The ASEAN “fever” has also caught up with college students Zhaqri Faruq Zulkiflee, 22, and his brother Zabir Barie, 21.
The banners and billboards remind them that the summits, hosted by Malaysia as the ASEAN chair, is just two days away.
They have read about the much-talked about ASEAN Community to be formed during the 27th summit, and are looking forward to what it could bring to the over 600 million population of the 10 member countries.
Zhaqri, a student of Management at Inti College, Subang Jaya, is worried about graduates not being able to find jobs. He hopes that the ASEAN Community will result in better job opportunities.
“It will be great if we can find work in the ASEAN countries instead of having to go to another region (to find jobs),” he said.
Zabir wants more integration among the ASEAN youths to help them bond and build a sense of belonging. This, he said, could be done through holding sports activities among the youths, who makee up some 50 per cent of the ASEAN population.

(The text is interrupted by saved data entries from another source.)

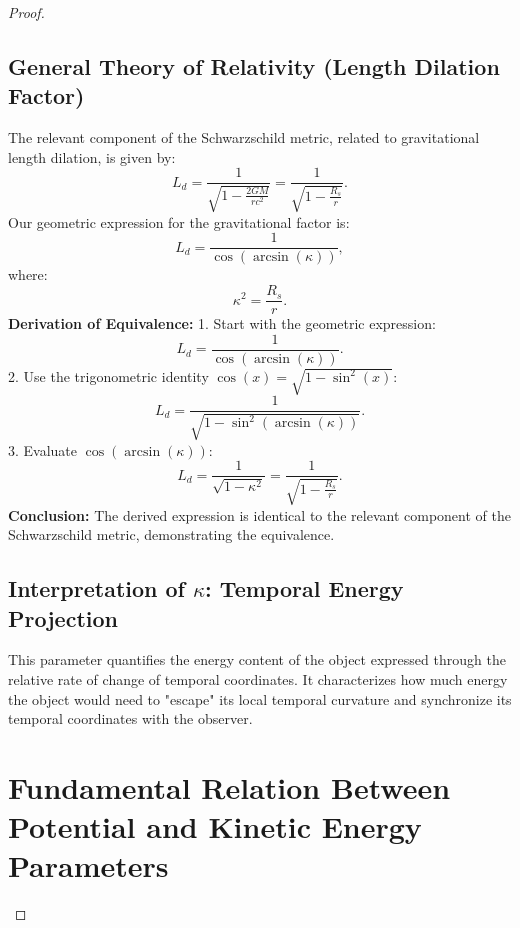 \documentclass{article}
\begin{document}
\begin{proof}
\subsection{General Theory of Relativity (Length Dilation Factor)}
The relevant component of the Schwarzschild metric, related to gravitational length dilation, is given by:
\begin{equation}
L_d = \frac{1}{\sqrt{1 - \frac{2GM}{rc^2}}} = \frac{1}{\sqrt{1 - \frac{R_s}{r}}}.
\end{equation}
Our geometric expression for the gravitational factor is:
\begin{equation}
L_d = \frac{1}{\cos(\arcsin(\kappa))},
\end{equation}
where:
\begin{equation}
\kappa^2 = \frac{R_s}{r}.
\end{equation}
\textbf{Derivation of Equivalence:}
1. Start with the geometric expression:
\begin{equation}
L_d = \frac{1}{\cos(\arcsin(\kappa))}.
\end{equation}
2. Use the trigonometric identity \(\cos(x) = \sqrt{1 - \sin^2(x)}\):
\begin{equation}
L_d = \frac{1}{\sqrt{1 - \sin^2(\arcsin(\kappa))}}.
\end{equation}
3. Evaluate \(\cos(\arcsin(\kappa))\):
\begin{equation}
L_d = \frac{1}{\sqrt{1 - \kappa^2}}=
\frac{1}{\sqrt{1 - \frac{R_s}{r}}}.
\end{equation}
\textbf{Conclusion:} The derived expression is identical to the relevant component of the Schwarzschild metric, demonstrating the equivalence.

\subsection{Interpretation of \(\kappa\): Temporal Energy Projection}
This parameter quantifies the energy content of the object expressed through the relative rate of change of temporal coordinates. It characterizes how much energy the object would need to "escape" its local temporal curvature and synchronize its temporal coordinates with the observer.

\section{Fundamental Relation Between Potential and Kinetic Energy Parameters}



\end{proof}
\end{document}
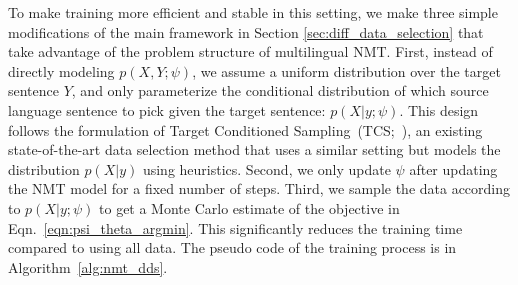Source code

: To make training more efficient and stable in this setting, we make three simple modifications of the main framework in Section \ref{sec:diff_data_selection} that take advantage of the problem structure of multilingual NMT.
First, instead of directly modeling $p(X,Y;\psi)$, we assume a uniform distribution over the target sentence $Y$, %
and only parameterize the conditional distribution of which source language sentence to pick given the target sentence: $p(X|y;\psi)$. This design follows the formulation of Target Conditioned Sampling~(TCS;~\citet{TCS}), an existing state-of-the-art data selection method that uses a similar setting but models the distribution $p(X|y)$ using heuristics.
Second, we only update $\psi$ after updating the NMT model for a fixed number of steps.
Third, we sample the data according to $p(X|y;\psi)$ to get a Monte Carlo estimate of the objective in Eqn.~\ref{eqn:psi_theta_argmin}.
This significantly reduces the training time compared to using all data.
The pseudo code of the training process is in Algorithm~\ref{alg:nmt_dds}.


 
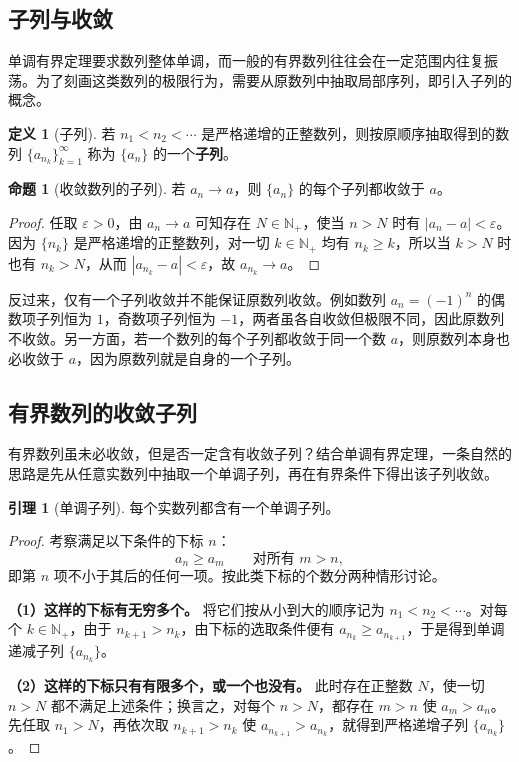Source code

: \documentclass[UTF8, fontset=fandol, a4paper, 12pt]{ctexart}
\newcommand{\Nplus}{\mathbb N_{+}}
\theoremstyle{definition}
\newtheorem*{definition}{定义}
\newtheorem*{lemma}{引理}
\newtheorem*{proposition}{命题}
\begin{document}
\subsection*{子列与收敛}
单调有界定理要求数列整体单调，而一般的有界数列往往会在一定范围内往复振荡。为了刻画这类数列的极限行为，需要从原数列中抽取局部序列，即引入子列的概念。

\begin{definition}[子列]
若 $n_1<n_2<\cdots$ 是严格递增的正整数列，则按原顺序抽取得到的数列
$\{a_{n_k}\}_{k=1}^{\infty}$ 称为 $\{a_n\}$ 的一个\textbf{子列}。
\end{definition}

\begin{proposition}[收敛数列的子列]
若 $a_n\to a$，则 $\{a_n\}$ 的每个子列都收敛于 $a$。
\end{proposition}
\begin{proof}
任取 $\varepsilon>0$，由 $a_n\to a$ 可知存在 $N\in\Nplus$，使当 $n>N$ 时有 $|a_n-a|<\varepsilon$。因为 $\{n_k\}$ 是严格递增的正整数列，对一切 $k\in\Nplus$ 均有 $n_k\ge k$，所以当 $k>N$ 时也有 $n_k>N$，从而 $|a_{n_k}-a|<\varepsilon$，故 $a_{n_k}\to a$。
\end{proof}

反过来，仅有一个子列收敛并不能保证原数列收敛。例如数列 $a_n=(-1)^n$ 的偶数项子列恒为 $1$，奇数项子列恒为 $-1$，两者虽各自收敛但极限不同，因此原数列不收敛。另一方面，若一个数列的每个子列都收敛于同一个数 $a$，则原数列本身也必收敛于 $a$，因为原数列就是自身的一个子列。

\subsection*{有界数列的收敛子列}
有界数列虽未必收敛，但是否一定含有收敛子列？结合单调有界定理，一条自然的思路是先从任意实数列中抽取一个单调子列，再在有界条件下得出该子列收敛。

\begin{lemma}[单调子列]
每个实数列都含有一个单调子列。
\end{lemma}
\begin{proof}
考察满足以下条件的下标 $n$：
\[
a_n\ge a_m\qquad\text{对所有 }m>n,
\]
即第 $n$ 项不小于其后的任何一项。按此类下标的个数分两种情形讨论。

\textbf{（1）这样的下标有无穷多个。} 将它们按从小到大的顺序记为 $n_1<n_2<\cdots$。对每个 $k\in\Nplus$，由于 $n_{k+1}>n_k$，由下标的选取条件便有 $a_{n_k}\ge a_{n_{k+1}}$，于是得到单调递减子列 $\{a_{n_k}\}$。

\textbf{（2）这样的下标只有有限多个，或一个也没有。} 此时存在正整数 $N$，使一切 $n>N$ 都不满足上述条件；换言之，对每个 $n>N$，都存在 $m>n$ 使 $a_m>a_n$。先任取 $n_1>N$，再依次取 $n_{k+1}>n_k$ 使 $a_{n_{k+1}}>a_{n_k}$，就得到严格递增子列 $\{a_{n_k}\}$。
\end{proof}
\end{document}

Universiti Teknologi Mara lecturer in the Communication and Media Studies Faculty, Noor Nirwandy Mat Noordin, 39, felt that all ASEAN countries should develop strategic outlets for youths to provide their opinions on regional and global issues, particularly issues of ASEAN interest.
He said this strategic communication and participation by the “Gen Y” at the ASEAN level would eventually expose the youngsters as potential ambassadors of similar global vision internationally.
Jeremy Chong, 26, a Masters student of Law at Universiti Malaya, felt that ASEAN should create a tribunal to solve mutual problems pertaining to the environment and piracy.
To him, every region in the world, including ASEAN depended on integration to solve mutual problems with a common voice at the international stage, as the political and social stature of the nations depended on it.
As for Ismail Amsyar Mohd Said, he wants to see an ASEAN Community where the benefits and wealth of the region will be equally distributed.
“I want an AC where there will be a lot more employment opportunities,” said the 29-year-old, who is taking up Masters in World Journalism at the University of Sheffield, United Kingdom.
Ismail Amsyar also said that ASEAN members must also take a step back and revisit ASEAN’s agreement in dealing with the annual transboundary haze pollution, which spreads from Indonesia to Malaysia and Singapore, saying that this unsolved dilemma “seems to make ASEAN look immature in rectifying the issue”.
The ASEAN Leaders have declared that the 2009-2015 Road Map consisting of the three Community blueprints – Economic (AEC), Politico-Security, Socio-Cultural – shall form the basis of the overall ASEAN Community.
ASEAN groups Brunei Darussalam, Cambodia, Indonesia, Laos, Malaysia, Myanmar, the Philippines, Singapore, Thailand and Vietnam.